Well, that's just not how things are done. The authorized servicer
did let her know that she could schedule a four-hour window instead of
the eight-hour window, which came in handy when she called back to
schedule the actual repair. At first, the customer service
representative didn't think that was possible, but with Mary now truly
irate, the rep made an exception.
At each point in every pass-around, the customer service
representatives did something else: the up-sell. Now, up-sells make
perfect sense for happy customers, but when you ask irate customers who
are calling in for warranty repair if they would like to extend their
warranty, you're just begging for a sarcastic response (if not
profanity).

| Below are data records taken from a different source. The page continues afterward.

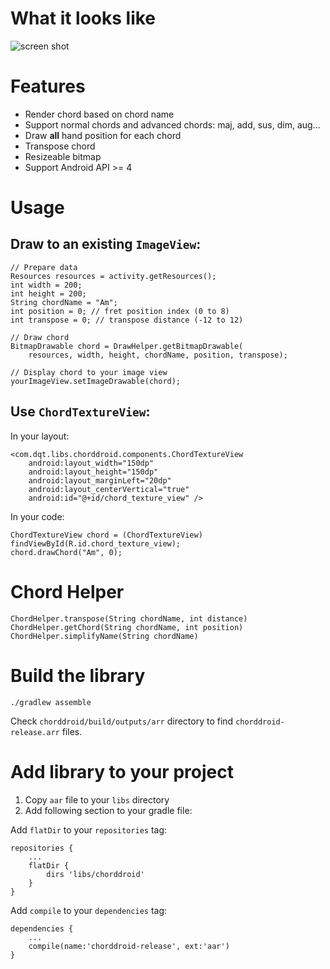 What it looks like
========

![screen shot](https://raw.githubusercontent.com/trungdq88/ChordDroid/master/screenshot-1.png)

Features
========

- Render chord based on chord name
- Support normal chords and advanced chords: maj, add, sus, dim, aug...
- Draw **all** hand position for each chord
- Transpose chord
- Resizeable bitmap
- Support Android API >= 4


Usage
===

Draw to an existing `ImageView`:
---

    // Prepare data
    Resources resources = activity.getResources();
    int width = 200;
    int height = 200;
    String chordName = "Am";
    int position = 0; // fret position index (0 to 8)
    int transpose = 0; // transpose distance (-12 to 12)
    
    // Draw chord
    BitmapDrawable chord = DrawHelper.getBitmapDrawable(
        resources, width, height, chordName, position, transpose);
        
    // Display chord to your image view
    yourImageView.setImageDrawable(chord);

Use `ChordTextureView`:
---

In your layout:

    <com.dqt.libs.chorddroid.components.ChordTextureView
        android:layout_width="150dp"
        android:layout_height="150dp"
        android:layout_marginLeft="20dp"
        android:layout_centerVertical="true"
        android:id="@+id/chord_texture_view" />

In your code:

    ChordTextureView chord = (ChordTextureView) findViewById(R.id.chord_texture_view);
    chord.drawChord("Am", 0);

Chord Helper
===

    ChordHelper.transpose(String chordName, int distance)
    ChordHelper.getChord(String chordName, int position)
    ChordHelper.simplifyName(String chordName)


Build the library
===

    ./gradlew assemble

Check `chorddroid/build/outputs/arr` directory to find `chorddroid-release.arr` files.

Add library to your project
===

1. Copy `aar` file to your `libs` directory
2. Add following section to your gradle file:
  
Add `flatDir` to your `repositories` tag:
  
    repositories {
        ...
        flatDir {
            dirs 'libs/chorddroid'
        }
    }
    
Add `compile` to your `dependencies` tag:

    dependencies {
        ...
        compile(name:'chorddroid-release', ext:'aar')
    }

It was clear that sales had a very strong influence over the
customer service department, but marketing had little.
Amana, whose tagline is The Art of Common Sense™, needs to apply
some to their customer service problem. They need to get marketing
involved in the customer experience. Mary might have misunderstood the
menu. She might have been given an obsolete phone number. She might also
have been won over at any point. Instead, she is a
marketing nightmare: an angry woman with resources to vent her
frustration, a woman converted to purchasing from any other brand than
Amana, a woman who now has a terrific story full of drama and intrigue
that she will re-tell with passion at every party for whomever will
listen.
This is the silent killer for companies, the
ad hoc customer support network. People gather online to
share their stories. This can be a great wake-up call for marketing to
identify problems and take steps to rectify them. It's easy to think
you've lost them, but I've found that even one person who goes out of
their way to make things right can redeem a potential customer. Mary is
still waiting and in the meantime, she's telling her story.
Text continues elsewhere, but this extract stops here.